Work to be completed: Write out each line of the entries below that holds the word "python".

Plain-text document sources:
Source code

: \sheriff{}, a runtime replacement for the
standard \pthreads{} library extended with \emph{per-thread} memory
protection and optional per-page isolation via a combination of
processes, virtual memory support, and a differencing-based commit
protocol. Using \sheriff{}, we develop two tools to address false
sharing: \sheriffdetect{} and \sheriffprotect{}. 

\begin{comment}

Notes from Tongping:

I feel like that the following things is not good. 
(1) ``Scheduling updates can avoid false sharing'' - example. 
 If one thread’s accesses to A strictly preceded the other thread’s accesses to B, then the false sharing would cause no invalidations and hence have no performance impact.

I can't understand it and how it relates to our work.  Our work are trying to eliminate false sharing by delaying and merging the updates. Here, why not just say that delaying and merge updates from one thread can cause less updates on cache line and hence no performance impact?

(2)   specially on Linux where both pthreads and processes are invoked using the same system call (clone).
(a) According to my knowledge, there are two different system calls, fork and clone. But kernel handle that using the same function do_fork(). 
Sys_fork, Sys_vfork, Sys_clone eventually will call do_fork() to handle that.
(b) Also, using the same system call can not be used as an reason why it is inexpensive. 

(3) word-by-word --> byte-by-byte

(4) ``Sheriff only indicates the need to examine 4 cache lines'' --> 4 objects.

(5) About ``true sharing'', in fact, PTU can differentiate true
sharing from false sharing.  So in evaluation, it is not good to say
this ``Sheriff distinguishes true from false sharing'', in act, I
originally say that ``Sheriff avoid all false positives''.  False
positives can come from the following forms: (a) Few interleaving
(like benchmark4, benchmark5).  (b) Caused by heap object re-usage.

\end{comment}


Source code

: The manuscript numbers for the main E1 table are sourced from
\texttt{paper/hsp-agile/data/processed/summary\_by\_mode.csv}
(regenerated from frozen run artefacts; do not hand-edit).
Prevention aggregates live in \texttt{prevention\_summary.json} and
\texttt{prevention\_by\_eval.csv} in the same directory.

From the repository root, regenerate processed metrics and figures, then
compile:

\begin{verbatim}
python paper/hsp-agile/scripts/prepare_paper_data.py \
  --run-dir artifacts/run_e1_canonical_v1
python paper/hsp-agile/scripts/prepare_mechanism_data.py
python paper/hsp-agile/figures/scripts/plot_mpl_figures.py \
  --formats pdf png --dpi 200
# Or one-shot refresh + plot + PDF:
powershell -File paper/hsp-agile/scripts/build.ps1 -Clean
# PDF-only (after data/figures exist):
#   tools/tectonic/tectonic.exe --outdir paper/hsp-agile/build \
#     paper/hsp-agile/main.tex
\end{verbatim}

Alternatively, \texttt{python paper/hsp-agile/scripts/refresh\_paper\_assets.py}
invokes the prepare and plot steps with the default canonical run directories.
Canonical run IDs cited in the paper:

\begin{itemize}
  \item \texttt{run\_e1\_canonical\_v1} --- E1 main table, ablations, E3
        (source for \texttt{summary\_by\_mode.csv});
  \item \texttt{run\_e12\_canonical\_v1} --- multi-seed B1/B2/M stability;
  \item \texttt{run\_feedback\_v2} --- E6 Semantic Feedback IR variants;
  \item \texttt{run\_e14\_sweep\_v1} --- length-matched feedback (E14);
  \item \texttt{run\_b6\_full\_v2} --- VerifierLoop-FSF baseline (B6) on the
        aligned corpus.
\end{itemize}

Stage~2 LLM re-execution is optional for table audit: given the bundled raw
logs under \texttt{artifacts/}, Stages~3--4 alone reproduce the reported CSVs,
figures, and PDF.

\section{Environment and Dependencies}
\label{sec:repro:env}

Reply to the task:
python paper/hsp-agile/scripts/prepare_paper_data.py \
python paper/hsp-agile/scripts/prepare_mechanism_data.py
python paper/hsp-agile/figures/scripts/plot_mpl_figures.py \
Alternatively, \texttt{python paper/hsp-agile/scripts/refresh\_paper\_assets.py}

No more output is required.